Next fall, I will teach a course that features two famous thinkers with whom I have made no secret that I disagree. And yet, the course is one of my favorites.
The reason is simple. I love engaging those with whom I disagree, not in order to defeat them intellectually or silence them, but because I learn so much by trying to wrap my mind around how they can accept the assumptions they make about human nature and society.
Don’t get me wrong, my view is not a relativistic “all opinions are equally valid.” I disagree with these thinkers in the end because some of their assumptions are wrong and the evidence indicates that social theories built upon those assumptions lead societies into problems.
But I can disagree with their ideas while respecting them as human beings who are entitled to debate and engagement. And like them, I’m a fallible person, and I have to assume that I also can hold problematic assumptions or weigh evidence incorrectly. Indeed, we learn more from our mistakes and intellectual errors than we do our successes.
The assumption of human fallibility, I want to suggest, is a good way to approach the issues of toleration and civility on a university campus. Toleration, as E.M. Forster said, is “a very dull virtue. It is boring.” He’s right.

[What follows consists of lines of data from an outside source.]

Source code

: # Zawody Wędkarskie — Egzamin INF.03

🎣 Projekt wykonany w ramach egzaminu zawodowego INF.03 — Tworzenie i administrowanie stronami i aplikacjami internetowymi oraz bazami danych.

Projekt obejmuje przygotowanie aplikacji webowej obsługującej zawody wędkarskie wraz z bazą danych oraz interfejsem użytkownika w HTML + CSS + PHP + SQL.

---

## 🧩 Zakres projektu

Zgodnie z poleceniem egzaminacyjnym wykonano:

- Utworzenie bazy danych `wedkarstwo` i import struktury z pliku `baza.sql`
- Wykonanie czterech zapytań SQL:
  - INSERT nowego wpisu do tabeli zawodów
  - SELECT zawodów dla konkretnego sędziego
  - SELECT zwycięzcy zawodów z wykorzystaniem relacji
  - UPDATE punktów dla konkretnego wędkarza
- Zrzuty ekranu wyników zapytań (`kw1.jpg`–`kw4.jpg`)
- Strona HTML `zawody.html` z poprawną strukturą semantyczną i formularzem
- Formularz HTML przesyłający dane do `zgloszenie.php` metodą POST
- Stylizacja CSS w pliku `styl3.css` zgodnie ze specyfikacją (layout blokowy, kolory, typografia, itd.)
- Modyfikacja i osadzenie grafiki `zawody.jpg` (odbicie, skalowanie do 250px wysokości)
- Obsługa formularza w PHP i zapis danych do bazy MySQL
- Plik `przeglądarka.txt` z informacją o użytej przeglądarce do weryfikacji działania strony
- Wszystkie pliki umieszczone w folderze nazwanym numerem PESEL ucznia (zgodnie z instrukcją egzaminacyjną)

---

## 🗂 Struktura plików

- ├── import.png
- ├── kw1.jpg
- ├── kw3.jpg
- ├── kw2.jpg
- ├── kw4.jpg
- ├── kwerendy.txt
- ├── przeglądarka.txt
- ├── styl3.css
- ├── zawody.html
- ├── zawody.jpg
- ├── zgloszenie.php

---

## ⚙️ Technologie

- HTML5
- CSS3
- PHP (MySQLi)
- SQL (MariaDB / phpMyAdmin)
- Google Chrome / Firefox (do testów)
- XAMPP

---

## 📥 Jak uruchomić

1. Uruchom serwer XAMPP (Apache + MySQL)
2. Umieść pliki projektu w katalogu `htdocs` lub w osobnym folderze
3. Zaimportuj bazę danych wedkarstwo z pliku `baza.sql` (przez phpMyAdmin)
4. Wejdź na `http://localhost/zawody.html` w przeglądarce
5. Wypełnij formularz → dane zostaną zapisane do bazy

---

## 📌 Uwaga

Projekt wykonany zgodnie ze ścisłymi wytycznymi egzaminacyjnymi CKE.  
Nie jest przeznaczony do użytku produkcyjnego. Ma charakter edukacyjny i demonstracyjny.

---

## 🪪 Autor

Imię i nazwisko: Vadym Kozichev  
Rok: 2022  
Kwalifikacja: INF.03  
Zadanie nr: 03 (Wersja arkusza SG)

Toleration is like honesty, or prudence, two other boring virtues. Imprudent behavior or lack of civility may, like intolerance, play well on Twitter or Snapchat, but they are destructive to a free society.
Shouting down your opponent may feel heroic, but it leads inevitably to increases in coercion and discrimination. The boring virtues, backed by recognition of our own fallibility, are essential to the life of a free society. And they are the backbone of academic freedom.
Universities have become one of the hallmarks of free societies because they provide the intellectual freedom to explore any and all ideas in order to improve the way we think now about ourselves and the world around us. We can only do that if our initial stance is openness to others’ ideas, that is, to be tolerant.
Toleration does not mean, however, that we somehow have to agree with all the ideas we meet.
Intellectual freedom entails the responsibility to discern and make judgments about truth, to engage ideas and decide for ourselves. At the end of the day, you may well decide that my ideas are wrong. In the public arena, some views of the world will be rejected. But what are the standards by which we make such judgments?
Responsible discernment implies intellectual discipline. It is not a mistake that the fields of study you major in are often called “disciplines,” for each has different assumptions and different methods of evaluating evidence, and to be a part of that discipline is to take those assumptions and methods as your guide for discerning truth. I’m an economist, often guided by the assumptions and methods of that discipline. But I’m also interested in ethics, and in particular, the way the assumptions and methods of economics, as well as the consequences of economic policies, intersect with ethical considerations.
Such cross-disciplinary consideration is common at Michigan State, where we often talk about interdisciplinarity. When done well, interdisciplinary work is a reminder that the assumptions and evidentiary standards of disciplines are also capable of being wrong.
Past experience tells me that in class next fall many students will struggle with the perspectives of our two authors because they will challenge the students’ own views.
One response, and it is typical of many students’ responses to the ideas of our first author, is to latch onto arguments that sound like their own, and come quickly to the conclusion that “this author thinks like I do.” When we get to our second author, however, practically all of the students will either flat-out reject or have a difficult time engaging the author’s ideas.
In order to ensure that our course work does not merely reinforce the students’ prior beliefs, I may have to use each author’s perspective to push the students to confront aspects of their own ideas that they may be unwilling to consider seriously.
That’s the work we have the freedom to pursue, even though it is not easy.
Toleration may be boring, but encouraging it is often hard work. But if we stick with it, the professor and students, and even society, will reap the benefits for years to come.
Ross B. Emmett is a professor at James Madison College.